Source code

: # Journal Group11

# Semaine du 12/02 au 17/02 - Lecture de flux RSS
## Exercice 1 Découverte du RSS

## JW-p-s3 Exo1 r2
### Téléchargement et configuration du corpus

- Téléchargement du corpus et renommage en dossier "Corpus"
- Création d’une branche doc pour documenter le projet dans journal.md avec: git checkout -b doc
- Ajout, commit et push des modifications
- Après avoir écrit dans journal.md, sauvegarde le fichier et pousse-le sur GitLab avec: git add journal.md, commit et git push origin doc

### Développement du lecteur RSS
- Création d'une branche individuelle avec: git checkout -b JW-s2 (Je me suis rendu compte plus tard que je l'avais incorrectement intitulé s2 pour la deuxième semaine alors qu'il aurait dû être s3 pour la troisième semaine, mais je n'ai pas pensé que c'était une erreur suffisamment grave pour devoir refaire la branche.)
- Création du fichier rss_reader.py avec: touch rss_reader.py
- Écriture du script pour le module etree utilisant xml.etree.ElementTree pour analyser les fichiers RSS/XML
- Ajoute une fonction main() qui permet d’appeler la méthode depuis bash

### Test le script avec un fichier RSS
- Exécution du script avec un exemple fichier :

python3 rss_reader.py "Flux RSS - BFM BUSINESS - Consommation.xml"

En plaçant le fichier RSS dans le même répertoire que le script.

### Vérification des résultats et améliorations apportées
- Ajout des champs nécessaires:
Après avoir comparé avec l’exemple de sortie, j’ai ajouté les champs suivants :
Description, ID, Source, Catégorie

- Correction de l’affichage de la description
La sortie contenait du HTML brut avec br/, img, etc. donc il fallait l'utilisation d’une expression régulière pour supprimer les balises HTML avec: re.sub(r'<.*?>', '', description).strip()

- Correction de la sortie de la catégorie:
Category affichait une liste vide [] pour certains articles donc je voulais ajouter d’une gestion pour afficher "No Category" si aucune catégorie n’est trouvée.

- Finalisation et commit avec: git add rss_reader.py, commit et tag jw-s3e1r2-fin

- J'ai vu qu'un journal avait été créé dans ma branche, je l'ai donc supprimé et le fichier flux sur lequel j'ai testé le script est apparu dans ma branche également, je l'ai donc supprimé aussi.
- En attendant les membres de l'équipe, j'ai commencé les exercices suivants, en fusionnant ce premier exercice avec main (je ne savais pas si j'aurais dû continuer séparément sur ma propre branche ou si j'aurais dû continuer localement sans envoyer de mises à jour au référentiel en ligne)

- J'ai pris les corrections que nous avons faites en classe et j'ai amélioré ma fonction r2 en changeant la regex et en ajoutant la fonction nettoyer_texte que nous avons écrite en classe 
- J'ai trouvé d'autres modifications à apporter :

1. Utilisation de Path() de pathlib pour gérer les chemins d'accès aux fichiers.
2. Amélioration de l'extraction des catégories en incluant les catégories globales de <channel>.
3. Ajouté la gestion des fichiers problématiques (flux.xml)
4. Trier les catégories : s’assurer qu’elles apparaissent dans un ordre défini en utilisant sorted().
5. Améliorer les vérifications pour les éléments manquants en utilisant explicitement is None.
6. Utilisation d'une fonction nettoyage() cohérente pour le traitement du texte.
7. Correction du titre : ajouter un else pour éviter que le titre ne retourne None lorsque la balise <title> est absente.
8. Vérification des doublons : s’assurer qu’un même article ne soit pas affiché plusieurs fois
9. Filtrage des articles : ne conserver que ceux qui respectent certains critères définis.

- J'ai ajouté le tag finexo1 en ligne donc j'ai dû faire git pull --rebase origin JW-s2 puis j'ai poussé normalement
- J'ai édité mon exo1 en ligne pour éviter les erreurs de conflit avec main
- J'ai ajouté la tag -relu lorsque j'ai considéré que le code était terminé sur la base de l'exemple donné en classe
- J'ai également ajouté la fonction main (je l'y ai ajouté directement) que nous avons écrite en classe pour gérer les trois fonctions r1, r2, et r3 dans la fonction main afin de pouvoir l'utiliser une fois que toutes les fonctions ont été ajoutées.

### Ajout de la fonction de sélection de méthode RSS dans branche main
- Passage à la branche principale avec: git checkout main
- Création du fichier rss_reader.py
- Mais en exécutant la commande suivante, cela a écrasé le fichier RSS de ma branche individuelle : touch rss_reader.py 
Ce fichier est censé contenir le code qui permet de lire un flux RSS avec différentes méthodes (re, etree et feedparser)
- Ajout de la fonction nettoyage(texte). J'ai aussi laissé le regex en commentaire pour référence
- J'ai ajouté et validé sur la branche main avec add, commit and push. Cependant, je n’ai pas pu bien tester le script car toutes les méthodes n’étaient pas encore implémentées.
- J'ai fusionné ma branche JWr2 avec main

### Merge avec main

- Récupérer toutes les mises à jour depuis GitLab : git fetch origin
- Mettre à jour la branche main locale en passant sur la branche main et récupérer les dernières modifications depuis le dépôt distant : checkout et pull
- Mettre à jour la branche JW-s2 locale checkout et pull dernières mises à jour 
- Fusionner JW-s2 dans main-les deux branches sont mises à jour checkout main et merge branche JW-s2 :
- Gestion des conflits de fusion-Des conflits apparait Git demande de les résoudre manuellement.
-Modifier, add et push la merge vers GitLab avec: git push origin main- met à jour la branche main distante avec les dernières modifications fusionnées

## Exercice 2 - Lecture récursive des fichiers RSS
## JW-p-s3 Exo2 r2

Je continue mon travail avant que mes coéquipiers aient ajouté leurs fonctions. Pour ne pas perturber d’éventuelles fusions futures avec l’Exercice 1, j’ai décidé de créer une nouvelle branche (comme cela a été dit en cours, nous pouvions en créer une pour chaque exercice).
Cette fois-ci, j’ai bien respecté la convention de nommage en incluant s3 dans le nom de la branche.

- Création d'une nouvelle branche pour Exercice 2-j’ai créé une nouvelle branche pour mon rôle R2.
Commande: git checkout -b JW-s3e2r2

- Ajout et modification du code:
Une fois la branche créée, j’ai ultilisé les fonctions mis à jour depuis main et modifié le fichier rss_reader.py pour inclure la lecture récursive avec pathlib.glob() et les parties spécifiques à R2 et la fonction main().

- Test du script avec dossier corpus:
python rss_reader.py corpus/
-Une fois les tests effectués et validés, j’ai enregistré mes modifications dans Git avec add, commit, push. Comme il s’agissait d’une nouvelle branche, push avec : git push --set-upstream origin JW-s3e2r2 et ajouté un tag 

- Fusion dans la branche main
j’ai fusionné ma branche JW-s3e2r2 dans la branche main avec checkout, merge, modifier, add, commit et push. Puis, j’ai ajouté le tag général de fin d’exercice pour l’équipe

- - - -

Among the lines above, repeat exactly those from the line with "- Création du fichier rss_reader.py avec: touch" to the line with "- Ajout des", counting both ends.

- Création du fichier rss_reader.py avec: touch rss_reader.py
- Écriture du script pour le module etree utilisant xml.etree.ElementTree pour analyser les fichiers RSS/XML
- Ajoute une fonction main() qui permet d’appeler la méthode depuis bash

### Test le script avec un fichier RSS
- Exécution du script avec un exemple fichier :

python3 rss_reader.py "Flux RSS - BFM BUSINESS - Consommation.xml"

En plaçant le fichier RSS dans le même répertoire que le script.

### Vérification des résultats et améliorations apportées
- Ajout des champs nécessaires:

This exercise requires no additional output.